Abstract
Background: Measurement of peripheral blood eosinophils (eos) may be informative in the identification of severe eosinophilic asthma.
Objective: We investigated whether a single measurement of blood eos is predictive of future blood eos levels or whether multiple measurements over time are significantly more predictive.
Methods: DREAM (NCT01000506) included patients (pts) with frequent serious exacerbations and measured eos at screening, start of treatment (week 0) and every four weeks up to week 56. Based on data from placebo pts (N=155) we determined whether pts with a eos count of ≥150/μL at screening remained on average above this level during the following year. A repeated measures model examined the relationship between screening blood eosinophil level and subsequent measurements.
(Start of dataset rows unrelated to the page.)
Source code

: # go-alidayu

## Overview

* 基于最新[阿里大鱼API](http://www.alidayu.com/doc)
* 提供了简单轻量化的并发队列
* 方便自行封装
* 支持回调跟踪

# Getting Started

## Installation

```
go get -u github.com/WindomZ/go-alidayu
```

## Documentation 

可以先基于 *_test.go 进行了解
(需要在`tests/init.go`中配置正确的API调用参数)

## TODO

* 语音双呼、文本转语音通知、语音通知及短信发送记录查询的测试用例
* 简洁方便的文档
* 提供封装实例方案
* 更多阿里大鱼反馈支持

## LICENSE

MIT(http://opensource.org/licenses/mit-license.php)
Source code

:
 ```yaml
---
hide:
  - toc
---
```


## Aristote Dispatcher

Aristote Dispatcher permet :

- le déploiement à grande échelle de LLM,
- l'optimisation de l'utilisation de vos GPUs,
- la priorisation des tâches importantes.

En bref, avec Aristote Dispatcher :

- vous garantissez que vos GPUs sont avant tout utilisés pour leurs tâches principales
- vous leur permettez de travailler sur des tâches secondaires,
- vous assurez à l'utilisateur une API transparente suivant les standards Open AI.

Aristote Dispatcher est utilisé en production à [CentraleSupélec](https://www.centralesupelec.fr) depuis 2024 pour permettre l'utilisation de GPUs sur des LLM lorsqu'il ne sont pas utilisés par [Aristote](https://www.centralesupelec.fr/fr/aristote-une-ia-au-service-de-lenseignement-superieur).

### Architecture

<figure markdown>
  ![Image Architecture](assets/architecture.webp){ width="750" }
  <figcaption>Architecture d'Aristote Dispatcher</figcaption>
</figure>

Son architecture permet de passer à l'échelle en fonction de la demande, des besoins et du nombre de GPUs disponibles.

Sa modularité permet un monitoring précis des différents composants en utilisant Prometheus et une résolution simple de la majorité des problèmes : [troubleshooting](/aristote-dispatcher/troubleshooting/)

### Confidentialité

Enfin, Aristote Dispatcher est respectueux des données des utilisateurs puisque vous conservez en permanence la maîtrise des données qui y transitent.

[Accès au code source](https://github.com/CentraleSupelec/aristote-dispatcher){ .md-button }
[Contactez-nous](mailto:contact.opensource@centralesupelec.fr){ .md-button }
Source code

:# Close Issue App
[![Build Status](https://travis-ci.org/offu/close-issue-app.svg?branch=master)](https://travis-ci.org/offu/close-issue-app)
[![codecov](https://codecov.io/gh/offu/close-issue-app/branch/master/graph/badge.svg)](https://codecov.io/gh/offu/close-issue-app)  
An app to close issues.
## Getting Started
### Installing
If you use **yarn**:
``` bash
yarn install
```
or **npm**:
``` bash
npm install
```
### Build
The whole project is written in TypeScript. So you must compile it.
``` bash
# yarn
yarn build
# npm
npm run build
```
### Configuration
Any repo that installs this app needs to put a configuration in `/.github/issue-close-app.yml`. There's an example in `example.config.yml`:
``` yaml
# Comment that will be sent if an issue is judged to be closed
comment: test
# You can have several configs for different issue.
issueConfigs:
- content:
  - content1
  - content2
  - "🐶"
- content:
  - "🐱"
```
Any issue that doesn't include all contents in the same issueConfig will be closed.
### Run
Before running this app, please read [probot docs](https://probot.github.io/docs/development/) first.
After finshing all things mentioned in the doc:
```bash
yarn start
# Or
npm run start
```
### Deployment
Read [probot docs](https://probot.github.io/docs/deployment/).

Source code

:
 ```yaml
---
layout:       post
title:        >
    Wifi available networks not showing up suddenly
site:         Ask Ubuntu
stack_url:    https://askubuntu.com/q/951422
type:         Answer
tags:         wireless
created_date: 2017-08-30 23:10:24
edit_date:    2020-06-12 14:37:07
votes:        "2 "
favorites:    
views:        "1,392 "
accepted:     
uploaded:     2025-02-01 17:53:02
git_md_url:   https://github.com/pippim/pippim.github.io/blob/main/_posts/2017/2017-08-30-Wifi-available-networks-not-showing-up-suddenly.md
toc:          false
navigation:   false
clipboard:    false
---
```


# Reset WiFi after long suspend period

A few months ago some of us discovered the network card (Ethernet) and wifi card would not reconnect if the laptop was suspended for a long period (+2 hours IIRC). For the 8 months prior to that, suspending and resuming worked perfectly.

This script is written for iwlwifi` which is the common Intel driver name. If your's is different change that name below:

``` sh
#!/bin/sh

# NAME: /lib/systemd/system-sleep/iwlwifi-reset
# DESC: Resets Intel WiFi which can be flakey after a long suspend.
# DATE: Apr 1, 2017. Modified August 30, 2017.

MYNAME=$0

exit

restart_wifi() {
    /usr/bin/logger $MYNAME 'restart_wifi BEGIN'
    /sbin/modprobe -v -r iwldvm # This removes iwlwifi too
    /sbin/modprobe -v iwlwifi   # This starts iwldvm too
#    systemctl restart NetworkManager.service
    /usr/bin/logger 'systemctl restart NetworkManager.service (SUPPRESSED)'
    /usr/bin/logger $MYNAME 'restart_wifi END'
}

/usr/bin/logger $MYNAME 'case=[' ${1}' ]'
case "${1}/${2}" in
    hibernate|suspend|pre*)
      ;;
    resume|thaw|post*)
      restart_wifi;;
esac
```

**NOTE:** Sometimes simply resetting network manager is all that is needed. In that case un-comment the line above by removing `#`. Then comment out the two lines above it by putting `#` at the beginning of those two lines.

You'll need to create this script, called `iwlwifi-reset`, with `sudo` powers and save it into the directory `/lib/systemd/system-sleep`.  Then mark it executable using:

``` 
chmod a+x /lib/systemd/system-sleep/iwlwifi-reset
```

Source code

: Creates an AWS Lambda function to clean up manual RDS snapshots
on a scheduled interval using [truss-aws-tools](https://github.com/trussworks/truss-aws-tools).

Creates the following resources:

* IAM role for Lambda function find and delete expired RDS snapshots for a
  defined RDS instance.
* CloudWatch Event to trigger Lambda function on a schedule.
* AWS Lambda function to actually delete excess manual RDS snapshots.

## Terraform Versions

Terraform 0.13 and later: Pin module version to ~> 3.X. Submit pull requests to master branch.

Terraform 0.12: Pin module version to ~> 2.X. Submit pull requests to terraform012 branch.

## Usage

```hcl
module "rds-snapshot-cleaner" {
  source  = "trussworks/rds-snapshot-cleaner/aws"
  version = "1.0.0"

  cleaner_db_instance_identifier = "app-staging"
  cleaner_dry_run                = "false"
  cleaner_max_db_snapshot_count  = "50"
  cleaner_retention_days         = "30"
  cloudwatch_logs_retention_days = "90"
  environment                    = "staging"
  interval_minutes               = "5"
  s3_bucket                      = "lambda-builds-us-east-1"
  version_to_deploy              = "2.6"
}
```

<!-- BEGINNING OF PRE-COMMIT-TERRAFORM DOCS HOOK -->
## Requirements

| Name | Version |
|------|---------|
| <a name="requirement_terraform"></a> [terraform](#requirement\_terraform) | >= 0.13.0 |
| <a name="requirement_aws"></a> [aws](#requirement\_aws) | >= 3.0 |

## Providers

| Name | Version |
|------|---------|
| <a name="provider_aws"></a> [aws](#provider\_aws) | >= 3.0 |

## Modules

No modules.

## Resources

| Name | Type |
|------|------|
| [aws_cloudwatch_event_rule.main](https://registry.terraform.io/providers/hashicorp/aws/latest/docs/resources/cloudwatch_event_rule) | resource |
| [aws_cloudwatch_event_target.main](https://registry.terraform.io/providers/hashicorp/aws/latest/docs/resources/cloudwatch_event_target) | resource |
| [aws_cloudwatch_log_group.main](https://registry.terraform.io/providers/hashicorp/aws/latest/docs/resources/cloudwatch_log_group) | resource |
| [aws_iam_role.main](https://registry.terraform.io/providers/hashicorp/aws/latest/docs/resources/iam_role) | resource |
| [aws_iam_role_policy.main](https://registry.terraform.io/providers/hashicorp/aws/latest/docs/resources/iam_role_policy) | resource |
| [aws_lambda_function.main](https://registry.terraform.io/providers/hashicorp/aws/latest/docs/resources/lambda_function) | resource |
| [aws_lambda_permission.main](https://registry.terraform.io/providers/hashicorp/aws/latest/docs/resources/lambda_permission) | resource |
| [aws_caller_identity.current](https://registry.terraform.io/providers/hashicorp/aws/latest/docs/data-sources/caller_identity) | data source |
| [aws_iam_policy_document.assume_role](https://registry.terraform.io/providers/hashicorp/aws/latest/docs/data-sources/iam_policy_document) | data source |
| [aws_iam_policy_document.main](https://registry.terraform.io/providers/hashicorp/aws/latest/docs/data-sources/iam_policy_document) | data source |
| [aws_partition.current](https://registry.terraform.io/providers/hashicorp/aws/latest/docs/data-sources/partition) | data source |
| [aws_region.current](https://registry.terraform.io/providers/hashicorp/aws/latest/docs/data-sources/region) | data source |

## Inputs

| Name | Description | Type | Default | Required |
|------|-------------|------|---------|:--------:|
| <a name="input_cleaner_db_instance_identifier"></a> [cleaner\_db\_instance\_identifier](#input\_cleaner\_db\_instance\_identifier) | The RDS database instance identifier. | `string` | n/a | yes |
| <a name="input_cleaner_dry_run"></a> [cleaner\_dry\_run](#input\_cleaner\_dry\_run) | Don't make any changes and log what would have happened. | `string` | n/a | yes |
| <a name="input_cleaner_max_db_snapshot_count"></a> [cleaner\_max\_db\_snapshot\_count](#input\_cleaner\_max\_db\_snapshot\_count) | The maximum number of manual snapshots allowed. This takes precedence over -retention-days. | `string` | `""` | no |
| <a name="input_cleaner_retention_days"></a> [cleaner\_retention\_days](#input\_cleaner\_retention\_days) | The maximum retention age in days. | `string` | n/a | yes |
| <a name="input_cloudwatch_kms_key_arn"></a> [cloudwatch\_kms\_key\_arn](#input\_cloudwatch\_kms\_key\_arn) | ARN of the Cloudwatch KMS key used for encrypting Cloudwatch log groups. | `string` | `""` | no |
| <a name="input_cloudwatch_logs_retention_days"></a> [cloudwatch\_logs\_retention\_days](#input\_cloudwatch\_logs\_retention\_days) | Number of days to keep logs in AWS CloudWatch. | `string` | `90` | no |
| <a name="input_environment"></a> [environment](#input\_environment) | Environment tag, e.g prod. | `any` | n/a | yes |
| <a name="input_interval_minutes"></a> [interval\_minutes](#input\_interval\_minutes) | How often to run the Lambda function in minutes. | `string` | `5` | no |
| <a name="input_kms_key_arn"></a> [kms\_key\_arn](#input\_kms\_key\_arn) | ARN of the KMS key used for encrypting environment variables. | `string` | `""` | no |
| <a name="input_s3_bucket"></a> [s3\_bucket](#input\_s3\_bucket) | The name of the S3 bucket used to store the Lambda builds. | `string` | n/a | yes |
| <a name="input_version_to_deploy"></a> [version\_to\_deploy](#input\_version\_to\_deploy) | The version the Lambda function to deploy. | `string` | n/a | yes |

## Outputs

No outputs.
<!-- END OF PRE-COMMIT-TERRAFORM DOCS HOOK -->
Results: Of 115 pts with eos ≥150/µL at screening, 17 (15%) fall below this level in their post-screening average. Using the average of 2, 3 or 4 measures ≥150/µL, selects 120, 116 and 118 pts respectively; of these, 18 (15%), 12 (10%) and 10 (8%) have post-screening averages below 150/µL. The data shows that extreme values at screening tend not to be replicated. The model suggests that pts with 150/µL at screening would have a mean post-screening average in the following year of 168/µL 95%CI (149, 189).
Conclusion: A single measurement ≥150/µL appears highly sensitive (85%) to predict the average of subsequent measurements being ≥150/µL in this population. A higher cut-off may be less predictive. Using an average of multiple measurements only marginally increases the sensitivity. Therefore, a single eos measurement in severe asthma pts may be a reliable biomarker for the eosinophilic asthma phenotype.